Monday, February 14, 2011

Handling Data

When you start an experiment using a PEBL task, you should give some thought to how you will eventually save and analyze the data.  I frequently get requests for help understanding PEBL output after the data were collected, when it is too late for easy elegant fixes and only difficult ugly things are possible.  Importantly, especially for the pre-packaged PEBL tasks, there is no guarantee that it will save data in a format you know  how to use, or save all the right information in the right way.   Some of the  tasks in the battery were built as basic demos that researchers could adapt to suit their needs, and so may not record any data at all!  Before you conduct an experiment using a PEBL task, you should always verify that its output is what you want.

Most of the standard PEBL tasks record a trial-by-trial data record into a text file (sometimes a comma-separated .csv file, other times just space separated).  Also, some of the files include a header indicating the meaning of each column.  Note that each row will be tagged with all of its identifying information, even things like subject code, which won't change for at all for a subject.

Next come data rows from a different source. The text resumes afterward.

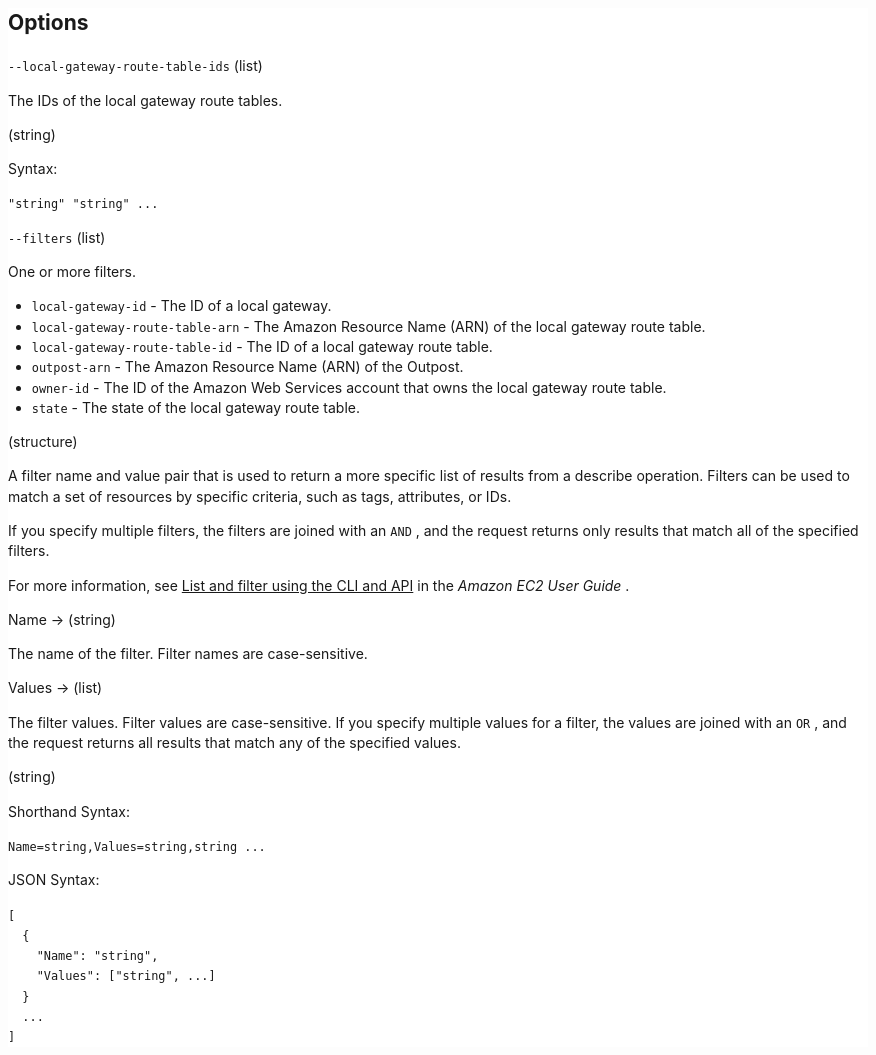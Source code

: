 ## Options

`--local-gateway-route-table-ids` (list)

The IDs of the local gateway route tables.

(string)

Syntax:

```
"string" "string" ...
```

`--filters` (list)

One or more filters.

- `local-gateway-id` - The ID of a local gateway.
- `local-gateway-route-table-arn` - The Amazon Resource Name (ARN) of the local gateway route table.
- `local-gateway-route-table-id` - The ID of a local gateway route table.
- `outpost-arn` - The Amazon Resource Name (ARN) of the Outpost.
- `owner-id` - The ID of the Amazon Web Services account that owns the local gateway route table.
- `state` - The state of the local gateway route table.

(structure)

A filter name and value pair that is used to return a more specific list of results from a describe operation. Filters can be used to match a set of resources by specific criteria, such as tags, attributes, or IDs.

If you specify multiple filters, the filters are joined with an `AND` , and the request returns only results that match all of the specified filters.

For more information, see [List and filter using the CLI and API](https://docs.aws.amazon.com/AWSEC2/latest/UserGuide/Using_Filtering.html#Filtering_Resources_CLI) in the *Amazon EC2 User Guide* .

Name -> (string)

The name of the filter. Filter names are case-sensitive.

Values -> (list)

The filter values. Filter values are case-sensitive. If you specify multiple values for a filter, the values are joined with an `OR` , and the request returns all results that match any of the specified values.

(string)

Shorthand Syntax:

```
Name=string,Values=string,string ...
```

JSON Syntax:

```
[
  {
    "Name": "string",
    "Values": ["string", ...]
  }
  ...
]
```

Some of the PEBL tasks include a report as well.  This is a human-readable text file containing basic summary data.  This might provide simple statistics for each subject, but not in a standardized format, so you need to have somebody enter them all by hand or use awk or some other text processing language to make the data obey. For many users, neither of these are ideal.  Here are some tools and tricks you can use to spend less time managing data after your experiment is complete.




First, let's think about what to do with data. Let's say you are about to run an experiment with 100 subjects, doing something like PEBL's WCST task.  Here  are some possibilities for a data analysis plan you should think about BEFORE you even run one subject.

1. Read in files to data analysis package individually
One approach you might take (and one I often do) is to simply read in data files to your stats package programmatically.  So you have 100 files, labeled something like bcst-1.txt through bcst-100.txt.  In the statistical computing language R, you simply need to do something like:

subs <- 1:100
for(i in subs)
    dat <- read.table(paste("bcst-",i,".txt",sep=""))
   ## now, add dat to  master file, or extract relevant data from data.
}
If you are using something like SAS or SPSS, you can probably figure out a way to do something similar, but it is really simple in R.  Now, you can sometimes avoid this step if you also save your data to a master experiment file, but even then if you are running the study on multiple computers, you will need to combine data files or read them in individually, which leads me to...


2. Concatenate files
Sometimes it is simpler to concatenate the data files prior to reading into your stats package.  This can be done (tediously) by sitting a research assistant in front of a computer, and having them copy-and-paste files together in a text editor, or into an excel spreadsheet.  But there are easier ways.

Concatenating file is REALLY simple from the command line (on linux or osx, or if you install mingw on windows) or even from a batch file on Windows.  In fact, it is so simple and fast,  that even though there are 'data merging' window-based applications out there, they are probably all inferior.  Here is a simple tutorial.


Unix-based file concatenation
You can use this approach on linux, OSX, or if you install MinGW/Cygwin on windows.  Using a combination of 'cat', 'grep', 'echo', and 'head', you can do most of what you want; if you need to, you can also use things like awk, sed, paste, colrm, and tail to do absolutely anything you need.  These are unix utilities designed to process logfiles, which is essentially what your data files are.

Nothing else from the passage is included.